There have been rumblings for a while about social networks from China looking to attract worldwide teens and adults, but how realistic is this? Not very, says Quib.ly contributor Adam Boult.

Just as Facebook would love to break into the Chinese market, China’s growing internet giants are vying for Zuckerberg’s crown. Whether any of them will manage to get it is, in reality, unlikely. But why?

These Chinese sites boast wealth, technological know-how, huge memberships and a desire to grow – but since they’re starting at a total remove from Western markets, hindered not just by a language barrier, but a whole different alphabet.

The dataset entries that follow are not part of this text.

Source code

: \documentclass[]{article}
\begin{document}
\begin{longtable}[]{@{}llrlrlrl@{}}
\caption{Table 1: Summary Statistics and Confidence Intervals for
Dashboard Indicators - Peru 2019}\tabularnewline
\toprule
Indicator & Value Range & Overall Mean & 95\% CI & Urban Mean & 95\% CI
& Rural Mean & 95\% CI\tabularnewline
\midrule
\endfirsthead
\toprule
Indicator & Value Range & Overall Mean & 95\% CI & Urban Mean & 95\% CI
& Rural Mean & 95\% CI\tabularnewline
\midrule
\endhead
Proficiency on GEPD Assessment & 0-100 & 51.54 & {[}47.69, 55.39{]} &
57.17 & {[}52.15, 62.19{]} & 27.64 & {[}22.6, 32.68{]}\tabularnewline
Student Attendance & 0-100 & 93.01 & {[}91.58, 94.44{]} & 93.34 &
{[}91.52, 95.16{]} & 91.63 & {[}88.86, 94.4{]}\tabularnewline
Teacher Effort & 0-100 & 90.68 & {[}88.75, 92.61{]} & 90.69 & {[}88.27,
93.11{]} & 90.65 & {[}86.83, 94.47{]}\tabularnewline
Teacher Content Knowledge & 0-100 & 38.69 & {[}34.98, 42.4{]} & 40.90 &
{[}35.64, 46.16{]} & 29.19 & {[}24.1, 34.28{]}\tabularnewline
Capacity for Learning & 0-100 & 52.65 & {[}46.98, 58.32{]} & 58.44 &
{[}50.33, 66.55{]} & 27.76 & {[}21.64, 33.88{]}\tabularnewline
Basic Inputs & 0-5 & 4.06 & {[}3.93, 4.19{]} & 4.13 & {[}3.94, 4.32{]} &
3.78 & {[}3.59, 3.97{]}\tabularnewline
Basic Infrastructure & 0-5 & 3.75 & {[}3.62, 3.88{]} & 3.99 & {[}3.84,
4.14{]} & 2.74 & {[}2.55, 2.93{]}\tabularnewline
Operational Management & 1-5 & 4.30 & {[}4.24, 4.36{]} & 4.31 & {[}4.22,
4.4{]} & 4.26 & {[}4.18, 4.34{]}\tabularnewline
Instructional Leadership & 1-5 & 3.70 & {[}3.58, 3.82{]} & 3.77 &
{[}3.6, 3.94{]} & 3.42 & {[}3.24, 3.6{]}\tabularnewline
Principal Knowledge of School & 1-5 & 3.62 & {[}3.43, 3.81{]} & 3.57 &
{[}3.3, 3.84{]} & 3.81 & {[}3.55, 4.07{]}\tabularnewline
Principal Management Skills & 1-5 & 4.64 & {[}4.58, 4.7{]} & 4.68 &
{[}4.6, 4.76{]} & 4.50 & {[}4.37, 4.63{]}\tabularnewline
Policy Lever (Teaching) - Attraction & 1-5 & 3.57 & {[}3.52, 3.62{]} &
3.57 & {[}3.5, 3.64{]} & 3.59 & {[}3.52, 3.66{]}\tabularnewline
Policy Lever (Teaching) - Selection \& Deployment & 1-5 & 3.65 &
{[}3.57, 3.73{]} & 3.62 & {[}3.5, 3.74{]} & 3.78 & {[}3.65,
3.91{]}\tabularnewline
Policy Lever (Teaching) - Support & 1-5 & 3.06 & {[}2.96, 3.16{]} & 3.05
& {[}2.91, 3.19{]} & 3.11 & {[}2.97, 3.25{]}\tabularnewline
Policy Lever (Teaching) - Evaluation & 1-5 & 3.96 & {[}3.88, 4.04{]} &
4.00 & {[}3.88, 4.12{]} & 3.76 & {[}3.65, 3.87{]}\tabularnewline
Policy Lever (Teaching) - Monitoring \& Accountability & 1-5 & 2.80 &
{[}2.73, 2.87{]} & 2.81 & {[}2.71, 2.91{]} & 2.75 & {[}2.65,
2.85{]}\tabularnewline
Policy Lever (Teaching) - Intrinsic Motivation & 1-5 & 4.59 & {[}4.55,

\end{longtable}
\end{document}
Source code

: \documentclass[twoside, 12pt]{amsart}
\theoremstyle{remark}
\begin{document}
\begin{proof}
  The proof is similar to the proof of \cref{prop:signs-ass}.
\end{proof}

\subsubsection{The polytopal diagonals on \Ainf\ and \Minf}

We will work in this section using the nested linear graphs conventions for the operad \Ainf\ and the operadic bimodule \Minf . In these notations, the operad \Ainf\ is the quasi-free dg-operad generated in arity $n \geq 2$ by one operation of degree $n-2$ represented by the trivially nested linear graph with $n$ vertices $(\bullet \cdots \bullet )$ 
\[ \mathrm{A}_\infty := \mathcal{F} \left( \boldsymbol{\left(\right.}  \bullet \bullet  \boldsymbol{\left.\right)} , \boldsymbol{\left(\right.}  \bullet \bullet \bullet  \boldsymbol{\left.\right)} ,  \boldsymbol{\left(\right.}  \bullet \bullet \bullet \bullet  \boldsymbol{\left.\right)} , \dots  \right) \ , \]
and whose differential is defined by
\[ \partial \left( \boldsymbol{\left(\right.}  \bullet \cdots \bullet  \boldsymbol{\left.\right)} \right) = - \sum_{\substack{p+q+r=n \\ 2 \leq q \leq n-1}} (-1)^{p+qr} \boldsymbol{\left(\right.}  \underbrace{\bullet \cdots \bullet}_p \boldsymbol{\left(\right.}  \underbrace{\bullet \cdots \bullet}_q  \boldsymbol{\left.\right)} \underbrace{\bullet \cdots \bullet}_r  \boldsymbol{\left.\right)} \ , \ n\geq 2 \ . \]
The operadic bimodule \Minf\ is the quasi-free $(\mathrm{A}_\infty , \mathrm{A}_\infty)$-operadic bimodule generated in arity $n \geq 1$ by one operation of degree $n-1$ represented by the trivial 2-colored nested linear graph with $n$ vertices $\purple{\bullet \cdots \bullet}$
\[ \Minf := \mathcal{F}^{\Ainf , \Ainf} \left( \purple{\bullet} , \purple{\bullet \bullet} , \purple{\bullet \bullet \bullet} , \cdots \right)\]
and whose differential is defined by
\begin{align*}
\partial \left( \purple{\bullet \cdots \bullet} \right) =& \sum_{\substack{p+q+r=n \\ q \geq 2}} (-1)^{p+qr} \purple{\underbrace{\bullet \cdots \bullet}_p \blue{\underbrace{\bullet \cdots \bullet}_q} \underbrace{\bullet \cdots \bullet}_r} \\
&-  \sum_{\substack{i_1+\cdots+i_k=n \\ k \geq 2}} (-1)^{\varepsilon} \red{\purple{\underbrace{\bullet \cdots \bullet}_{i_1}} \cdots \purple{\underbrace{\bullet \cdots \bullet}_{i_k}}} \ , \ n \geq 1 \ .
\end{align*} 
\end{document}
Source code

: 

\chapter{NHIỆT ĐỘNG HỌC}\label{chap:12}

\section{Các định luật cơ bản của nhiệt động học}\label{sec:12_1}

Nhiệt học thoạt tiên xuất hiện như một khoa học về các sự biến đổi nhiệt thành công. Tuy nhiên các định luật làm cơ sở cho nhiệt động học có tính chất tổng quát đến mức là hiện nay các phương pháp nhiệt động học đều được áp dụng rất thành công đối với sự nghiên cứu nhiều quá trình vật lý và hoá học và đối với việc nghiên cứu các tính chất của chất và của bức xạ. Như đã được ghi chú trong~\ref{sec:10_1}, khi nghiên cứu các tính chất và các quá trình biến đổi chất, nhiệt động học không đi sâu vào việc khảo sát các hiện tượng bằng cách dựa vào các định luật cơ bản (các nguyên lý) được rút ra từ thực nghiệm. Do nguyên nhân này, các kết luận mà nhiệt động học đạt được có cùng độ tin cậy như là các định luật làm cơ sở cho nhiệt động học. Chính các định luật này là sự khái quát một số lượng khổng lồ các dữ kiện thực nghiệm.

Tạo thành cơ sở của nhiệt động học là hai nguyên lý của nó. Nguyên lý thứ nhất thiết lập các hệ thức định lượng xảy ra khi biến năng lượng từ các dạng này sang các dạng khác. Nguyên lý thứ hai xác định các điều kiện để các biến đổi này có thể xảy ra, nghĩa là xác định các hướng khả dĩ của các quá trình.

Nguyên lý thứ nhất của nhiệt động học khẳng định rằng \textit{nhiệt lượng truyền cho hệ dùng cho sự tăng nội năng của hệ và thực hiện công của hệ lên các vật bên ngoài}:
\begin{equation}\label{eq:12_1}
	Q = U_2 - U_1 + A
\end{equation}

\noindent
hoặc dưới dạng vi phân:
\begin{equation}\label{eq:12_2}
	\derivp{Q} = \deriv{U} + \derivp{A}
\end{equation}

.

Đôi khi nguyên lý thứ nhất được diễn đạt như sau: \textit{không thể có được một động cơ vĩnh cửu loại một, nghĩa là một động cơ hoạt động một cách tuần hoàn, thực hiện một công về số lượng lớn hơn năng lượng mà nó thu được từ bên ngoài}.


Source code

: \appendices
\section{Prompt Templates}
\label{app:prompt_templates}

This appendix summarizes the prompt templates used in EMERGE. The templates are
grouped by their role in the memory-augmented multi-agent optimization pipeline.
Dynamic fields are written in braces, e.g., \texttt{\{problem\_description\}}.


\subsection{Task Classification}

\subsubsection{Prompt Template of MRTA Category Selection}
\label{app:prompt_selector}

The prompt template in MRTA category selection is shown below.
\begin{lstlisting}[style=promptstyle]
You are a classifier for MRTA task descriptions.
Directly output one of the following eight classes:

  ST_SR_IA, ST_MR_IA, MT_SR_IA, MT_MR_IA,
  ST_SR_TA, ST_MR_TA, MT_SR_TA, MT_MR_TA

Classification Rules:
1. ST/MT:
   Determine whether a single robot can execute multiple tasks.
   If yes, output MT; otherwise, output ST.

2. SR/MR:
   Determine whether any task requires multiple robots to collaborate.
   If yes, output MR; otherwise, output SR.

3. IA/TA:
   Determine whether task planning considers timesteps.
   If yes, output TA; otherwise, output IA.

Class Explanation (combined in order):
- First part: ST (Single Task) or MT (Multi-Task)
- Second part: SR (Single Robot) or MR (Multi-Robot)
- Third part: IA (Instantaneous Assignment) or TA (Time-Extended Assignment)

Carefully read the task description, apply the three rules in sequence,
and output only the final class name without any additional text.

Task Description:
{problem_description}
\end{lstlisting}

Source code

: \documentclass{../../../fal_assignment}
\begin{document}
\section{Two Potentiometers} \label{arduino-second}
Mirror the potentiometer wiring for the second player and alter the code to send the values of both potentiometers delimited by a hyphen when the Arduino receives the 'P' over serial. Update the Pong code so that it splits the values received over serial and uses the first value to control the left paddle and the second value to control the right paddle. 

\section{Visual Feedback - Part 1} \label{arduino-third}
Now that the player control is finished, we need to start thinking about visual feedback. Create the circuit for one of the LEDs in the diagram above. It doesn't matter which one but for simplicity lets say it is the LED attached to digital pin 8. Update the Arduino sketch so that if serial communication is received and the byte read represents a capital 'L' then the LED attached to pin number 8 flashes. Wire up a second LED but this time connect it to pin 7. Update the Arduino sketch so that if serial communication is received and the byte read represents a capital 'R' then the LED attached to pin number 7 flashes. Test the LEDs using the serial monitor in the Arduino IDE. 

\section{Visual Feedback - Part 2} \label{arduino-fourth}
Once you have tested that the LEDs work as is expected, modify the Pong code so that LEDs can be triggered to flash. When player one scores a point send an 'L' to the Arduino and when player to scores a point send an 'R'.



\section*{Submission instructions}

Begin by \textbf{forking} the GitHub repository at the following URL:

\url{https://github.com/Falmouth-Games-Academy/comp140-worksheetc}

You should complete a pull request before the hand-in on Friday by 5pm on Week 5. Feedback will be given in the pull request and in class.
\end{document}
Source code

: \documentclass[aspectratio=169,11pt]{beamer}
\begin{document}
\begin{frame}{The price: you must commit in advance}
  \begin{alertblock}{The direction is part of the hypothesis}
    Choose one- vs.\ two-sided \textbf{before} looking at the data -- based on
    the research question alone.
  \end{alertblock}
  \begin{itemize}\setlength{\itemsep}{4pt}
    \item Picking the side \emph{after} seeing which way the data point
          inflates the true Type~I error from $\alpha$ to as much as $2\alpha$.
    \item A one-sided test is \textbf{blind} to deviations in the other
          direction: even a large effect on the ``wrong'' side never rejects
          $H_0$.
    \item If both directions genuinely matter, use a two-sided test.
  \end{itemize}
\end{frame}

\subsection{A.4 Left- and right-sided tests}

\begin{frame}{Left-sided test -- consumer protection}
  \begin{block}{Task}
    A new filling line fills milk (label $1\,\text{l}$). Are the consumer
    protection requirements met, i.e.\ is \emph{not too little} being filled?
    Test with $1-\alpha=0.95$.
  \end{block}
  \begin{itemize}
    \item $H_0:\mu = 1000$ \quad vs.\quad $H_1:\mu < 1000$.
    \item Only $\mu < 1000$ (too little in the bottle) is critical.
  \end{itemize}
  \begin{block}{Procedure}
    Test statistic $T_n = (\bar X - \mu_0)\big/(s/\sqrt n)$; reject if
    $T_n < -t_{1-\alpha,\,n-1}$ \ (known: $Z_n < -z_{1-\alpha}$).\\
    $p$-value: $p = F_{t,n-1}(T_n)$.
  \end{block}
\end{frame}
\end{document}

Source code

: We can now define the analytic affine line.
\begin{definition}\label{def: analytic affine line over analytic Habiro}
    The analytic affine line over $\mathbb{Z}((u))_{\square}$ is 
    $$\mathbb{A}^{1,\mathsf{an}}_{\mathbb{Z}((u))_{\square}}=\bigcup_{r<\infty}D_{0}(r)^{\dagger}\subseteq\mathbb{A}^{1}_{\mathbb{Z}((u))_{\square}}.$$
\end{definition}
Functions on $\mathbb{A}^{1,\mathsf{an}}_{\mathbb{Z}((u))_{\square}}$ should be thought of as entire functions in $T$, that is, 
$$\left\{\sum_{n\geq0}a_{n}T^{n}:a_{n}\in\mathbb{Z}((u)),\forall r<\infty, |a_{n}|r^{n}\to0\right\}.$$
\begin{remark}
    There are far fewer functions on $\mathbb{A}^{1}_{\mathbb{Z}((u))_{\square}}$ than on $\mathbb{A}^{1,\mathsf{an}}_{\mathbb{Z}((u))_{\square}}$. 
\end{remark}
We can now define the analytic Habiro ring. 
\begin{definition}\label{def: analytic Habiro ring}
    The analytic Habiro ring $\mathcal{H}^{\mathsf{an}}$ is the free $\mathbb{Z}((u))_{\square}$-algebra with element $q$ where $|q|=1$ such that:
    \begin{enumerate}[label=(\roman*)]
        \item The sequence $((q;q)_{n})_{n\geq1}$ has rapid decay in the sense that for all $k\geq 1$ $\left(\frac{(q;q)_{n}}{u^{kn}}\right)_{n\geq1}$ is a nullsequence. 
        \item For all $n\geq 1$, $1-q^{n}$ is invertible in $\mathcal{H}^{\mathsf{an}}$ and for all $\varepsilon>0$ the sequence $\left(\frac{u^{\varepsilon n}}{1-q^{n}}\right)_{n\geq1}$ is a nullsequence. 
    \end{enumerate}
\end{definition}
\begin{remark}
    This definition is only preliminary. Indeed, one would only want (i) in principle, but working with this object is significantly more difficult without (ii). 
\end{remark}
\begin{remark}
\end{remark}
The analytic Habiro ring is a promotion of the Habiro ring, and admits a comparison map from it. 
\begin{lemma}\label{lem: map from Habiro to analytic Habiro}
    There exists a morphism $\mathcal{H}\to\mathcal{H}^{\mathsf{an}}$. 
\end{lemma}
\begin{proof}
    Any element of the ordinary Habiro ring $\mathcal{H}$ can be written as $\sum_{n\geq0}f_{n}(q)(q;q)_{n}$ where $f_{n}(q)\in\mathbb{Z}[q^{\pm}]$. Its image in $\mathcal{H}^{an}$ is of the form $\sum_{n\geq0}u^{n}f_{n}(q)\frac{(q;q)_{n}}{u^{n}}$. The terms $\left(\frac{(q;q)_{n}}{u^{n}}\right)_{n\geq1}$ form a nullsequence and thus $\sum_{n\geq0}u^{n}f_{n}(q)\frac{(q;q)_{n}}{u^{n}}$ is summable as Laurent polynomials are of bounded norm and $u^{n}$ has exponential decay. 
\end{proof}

China has a number of sites that could theoretically be rivals to Facebook. QZone is the largest, boasting a breathtaking subscriber-base approaching 400 million; Sina Weibo is similar to Twitter, but has twice as many users; and the Foursquare-like Jeipang. And then there’s Renren (translation: ‘everybody’s website’), a ballsy remake of Facebook itself.

Loads of us remain on the lookout for the ‘next big thing’ – remember how Friendster and MySpace both ballooned in popularity before suddenly falling by the wayside? – but none of those sites had anything like Facebook’s staggeringly dominant global position.

The global map above illustrates Facebook’s dominance – it looks like the final stages of a game of Risk. Even Google’s attempt to muscle in on the game, Google+, hasn’t been quite the killer app they were expecting. To say the least.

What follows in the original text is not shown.